Y si los de Santa Cruz tenían a su Cruz Parlante como “capitana” de sus ejércitos, los de Peto no quedarían sin el “manto
protector” de la divinidad, pues entre las historias orales que recogí, se decía
que la Virgen de la estrella, patrona del lugar, “era la que andaba defendiendo
al pueblo cuando la guerra”, alentando a los soldados de la virgen para pelear contra
los soldados de la Cruz, y otorgándole municiones extraídas de forma interminable
de su rebozo de mestiza.
La llegada de los “bárbaros” a lo largo de la segunda
mitad del siglo XIX (hasta de unos bárbaros
imaginados y esperados por el temor[8]) se dio,
incluso, en motines como el de 1915 en la Villa de Peto: los “amotinados”
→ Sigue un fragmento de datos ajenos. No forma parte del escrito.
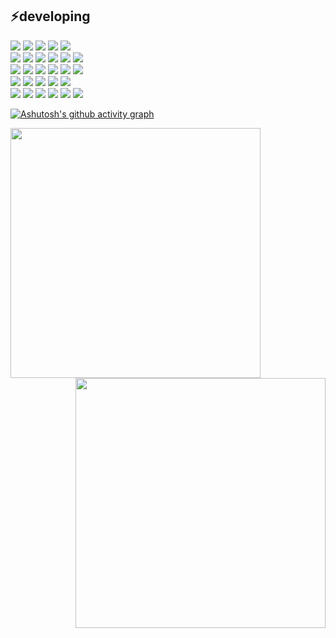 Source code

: ## ⚡️developing
<div>
    <img src="https://img.shields.io/badge/Java-000000?style=flat-square&logo=java&logoColor=white">
    <img src="https://img.shields.io/badge/Spring-000000?style=flat-square&logo=spring&logoColor=green">
    <img src="https://img.shields.io/badge/Springboot-000000?style=flat-square&logo=springboot&logoColor=green">
    <img src="https://img.shields.io/badge/Kotlin-7F52FF?style=flat-square&logo=kotlin&logoColor=white"> 
    <img src="https://img.shields.io/badge/Python-3776AB?style=flat-square&logo=python&logoColor=white"> 
</div>

<div>
    <img src="https://img.shields.io/badge/Apache tomcat-F8DC75?style=flat-square&logo=apachetomcat&logoColor=white">
    <img src="https://img.shields.io/badge/Oracle-F80000?style=flat-square&logo=oracle&logoColor=white">     
    <img src="https://img.shields.io/badge/Mysql-4479A1?style=flat-square&logo=mysql&logoColor=white"> 
    <img src="https://img.shields.io/badge/Firebase-FFCA28?style=flat-square&logo=firebase&logoColor=white"> 
    <img src="https://img.shields.io/badge/Gradle-02303A?style=flat-square&logo=gradle&logoColor=white">
    <img src="https://img.shields.io/badge/JSON-000000?style=flat-square&logo=json&logoColor=white">
</div>

<div>
    <img src="https://img.shields.io/badge/React-61DAFB?style=flat-square&logo=react&logoColor=black"/>
    <img src="https://img.shields.io/badge/JavaScript-F7DF1E?style=flat-square&logo=javascript&logoColor=black"/>
    <img src="https://img.shields.io/badge/HTML5-E34F26?style=flat-square&logo=html5&logoColor=white"/>
    <img src="https://img.shields.io/badge/CSS3-1572B6?style=flat-square&logo=css3&logoColor=white"/>
    <img src="https://img.shields.io/badge/jquery-0769AD?style=flat-square&logo=jquery&logoColor=white">
    <img src="https://img.shields.io/badge/bootstrap-7952B3?style=flat-square&logo=bootstrap&logoColor=white">
</div>

<div>
    <img src="https://img.shields.io/badge/Intellijidea-000000?style=flat-square&logo=intellijidea&logoColor=white">
    <img src="https://img.shields.io/badge/Eclipseide-2C2255?style=flat-square&logo=eclipseide&logoColor=white">
    <img src="https://img.shields.io/badge/Visualstudiocode-007ACC?style=flat-square&logo=visualstudiocode&logoColor=white">
    <img src="https://img.shields.io/badge/Androidstudio-3DDC84?style=flat-square&logo=androidstudio&logoColor=white">
    <img src="https://img.shields.io/badge/Postman-FF6C37?style=flat-square&logo=postman&logoColor=white">
</div>

<div>
    <img src="https://img.shields.io/badge/Github-181717?style=flat-square&logo=github&logoColor=white">
    <img src="https://img.shields.io/badge/Notion-000000?style=flat-square&logo=notion&logoColor=white">
    <img src="https://img.shields.io/badge/Git-F05032?style=flat-square&logo=git&logoColor=white">
    <img src="https://img.shields.io/badge/Gitkraken-179287?style=flat-square&logo=gitkraken&logoColor=white">
    <img src="https://img.shields.io/badge/Gitlab-FC6D26?style=flat-square&logo=gitlab&logoColor=white">
    <img src="https://img.shields.io/badge/Discord-5865F2?style=flat-square&logo=discord&logoColor=white">
</div>

[![Ashutosh's github activity graph](https://github-readme-activity-graph.vercel.app/graph?username=minwoogi&bg_color=000000&theme=github-compact)](https://github.com/ashutosh00710/github-readme-activity-graph)
<div align=center>
    <a href="https://github.com/anuraghazra/github-readme-stats">
      <img align="left" width=400 src="https://github-readme-stats.vercel.app/api?username=minwoogi&show_icons=true&theme=dark&hide_border=true&bg_color=151515&icon_color=fa8b00&text_color=ffffff&title_color=fa8b00" />
    </a>
    <a href="https://git.io/streak-stats" title="Go to Source">
      <img align="right" width=400 src="http://github-readme-streak-stats.herokuapp.com?user=minwoogi&hide_border=true&theme=dark" alt="" />
    </a>
  </div>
petuleños que saquearon la madrugada del
17 de agosto de ese año varios establecimientos comerciales, fueron confundidos
con los “indios rebeldes”;[9] y entre
las voces bélicas que daban los saqueadores “avivaban supuestos nombres de
Generales mayas como Quituk, Chay, Briceño etc.,”.[10] En
Peto, en la nomenclatura actual para designar a los mayas rebeldes de Chan Santa
Cruz, rara vez se les dice “indios”, sobre todo entre la población indígena de
la región, aunque no se descarta el uso del término. Se les dice “uiniques”,
“compas”, o el muy raro “wi’it’es”.[11] Estos
conceptos refieren al hombre montaraz:[12] “Los
hombres que del oriente vivían en montes muy altos y en el tiempo de la
guerra”; o bien, “La gente que venía, es
gente que vive en el monte”: el monte, o la Montaña, en palabras de Francisco
Poot Aké, era zona de emancipación: “Mira, de antes, esa gente que se sublevó
para ir en Quintana Roo, son los que no querían entregarse a la esclavitud, por
eso se fue a remontarse la gente allá porque ellos no querían que los
gobernaran”.[13]
[1] Me refiero, por supuesto, a la sociedad maya de la región -y no a
la sociedad mestiza-, donde he podido obtener la memoria oral de las
incursiones rebeldes.
[2] En sucesivas entrevistas a finales de 2012 y los primeros meses de
2013, don Raúl Cob, de 88 años, me contaría varios hechos sobre la Guerra de
Castas en el pueblo, el cual en este apartado insertaré como aporte oral.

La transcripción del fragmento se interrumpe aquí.